-- Opening Marker --

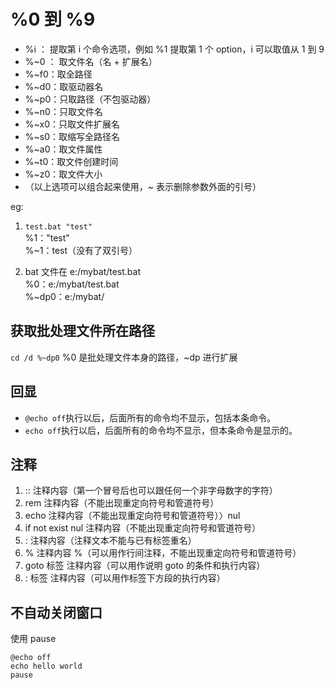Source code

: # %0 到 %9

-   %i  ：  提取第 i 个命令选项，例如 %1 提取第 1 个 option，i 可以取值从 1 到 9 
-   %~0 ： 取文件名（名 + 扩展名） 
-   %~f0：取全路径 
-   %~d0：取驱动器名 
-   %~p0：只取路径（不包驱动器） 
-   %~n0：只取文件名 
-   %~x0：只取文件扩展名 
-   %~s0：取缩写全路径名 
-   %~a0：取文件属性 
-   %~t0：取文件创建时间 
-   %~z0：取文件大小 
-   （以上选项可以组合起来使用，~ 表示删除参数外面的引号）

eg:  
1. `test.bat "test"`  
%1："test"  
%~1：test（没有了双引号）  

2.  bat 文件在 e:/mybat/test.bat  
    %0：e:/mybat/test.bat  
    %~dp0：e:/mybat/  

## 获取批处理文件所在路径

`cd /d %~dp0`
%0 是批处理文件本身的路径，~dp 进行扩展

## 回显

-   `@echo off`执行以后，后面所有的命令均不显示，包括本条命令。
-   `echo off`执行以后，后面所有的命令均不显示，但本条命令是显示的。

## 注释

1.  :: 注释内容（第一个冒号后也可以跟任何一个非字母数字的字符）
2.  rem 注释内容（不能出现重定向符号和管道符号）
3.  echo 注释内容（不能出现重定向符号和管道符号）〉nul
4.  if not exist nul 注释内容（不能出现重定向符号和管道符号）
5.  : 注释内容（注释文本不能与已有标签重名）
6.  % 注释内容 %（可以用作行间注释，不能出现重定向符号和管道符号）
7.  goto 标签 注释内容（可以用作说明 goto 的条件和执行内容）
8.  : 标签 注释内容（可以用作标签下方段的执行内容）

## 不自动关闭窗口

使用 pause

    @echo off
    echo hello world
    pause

-- Closing Marker --
-- Opening Marker --

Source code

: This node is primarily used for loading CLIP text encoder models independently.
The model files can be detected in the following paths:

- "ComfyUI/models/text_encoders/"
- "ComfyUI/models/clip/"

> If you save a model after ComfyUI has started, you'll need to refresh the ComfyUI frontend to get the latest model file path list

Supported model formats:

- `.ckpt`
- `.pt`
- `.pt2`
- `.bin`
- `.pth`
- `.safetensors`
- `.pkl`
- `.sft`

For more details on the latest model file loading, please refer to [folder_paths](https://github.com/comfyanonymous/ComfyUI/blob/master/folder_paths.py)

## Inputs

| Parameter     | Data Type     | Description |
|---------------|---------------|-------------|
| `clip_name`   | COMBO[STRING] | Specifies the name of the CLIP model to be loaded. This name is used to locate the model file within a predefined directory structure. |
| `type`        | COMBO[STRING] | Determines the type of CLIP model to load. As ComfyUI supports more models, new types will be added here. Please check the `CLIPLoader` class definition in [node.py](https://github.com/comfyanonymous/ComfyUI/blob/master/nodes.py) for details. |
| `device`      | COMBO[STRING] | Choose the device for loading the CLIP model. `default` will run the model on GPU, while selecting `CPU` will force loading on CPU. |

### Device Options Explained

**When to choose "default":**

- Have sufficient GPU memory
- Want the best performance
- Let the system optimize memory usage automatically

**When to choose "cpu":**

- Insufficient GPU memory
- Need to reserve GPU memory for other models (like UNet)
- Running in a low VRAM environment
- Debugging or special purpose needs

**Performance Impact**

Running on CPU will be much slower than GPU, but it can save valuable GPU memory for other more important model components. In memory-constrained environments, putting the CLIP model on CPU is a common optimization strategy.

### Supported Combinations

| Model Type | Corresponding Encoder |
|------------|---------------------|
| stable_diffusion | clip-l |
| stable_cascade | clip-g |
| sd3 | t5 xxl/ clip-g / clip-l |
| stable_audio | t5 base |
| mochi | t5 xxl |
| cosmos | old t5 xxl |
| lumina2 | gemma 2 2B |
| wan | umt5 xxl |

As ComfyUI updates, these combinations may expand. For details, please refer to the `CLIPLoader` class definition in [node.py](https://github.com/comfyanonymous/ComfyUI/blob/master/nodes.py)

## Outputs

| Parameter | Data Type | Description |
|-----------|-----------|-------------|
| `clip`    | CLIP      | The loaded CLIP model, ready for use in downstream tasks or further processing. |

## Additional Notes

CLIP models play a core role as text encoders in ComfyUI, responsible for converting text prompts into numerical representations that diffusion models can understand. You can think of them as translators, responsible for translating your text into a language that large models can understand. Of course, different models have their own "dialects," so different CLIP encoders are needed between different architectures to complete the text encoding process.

-- Closing Marker --

> _What you are asked to do_:
Show, from the records above, every line that includes "latest".

> _Task solution_:
> If you save a model after ComfyUI has started, you'll need to refresh the ComfyUI frontend to get the latest model file path list
For more details on the latest model file loading, please refer to [folder_paths](https://github.com/comfyanonymous/ComfyUI/blob/master/folder_paths.py)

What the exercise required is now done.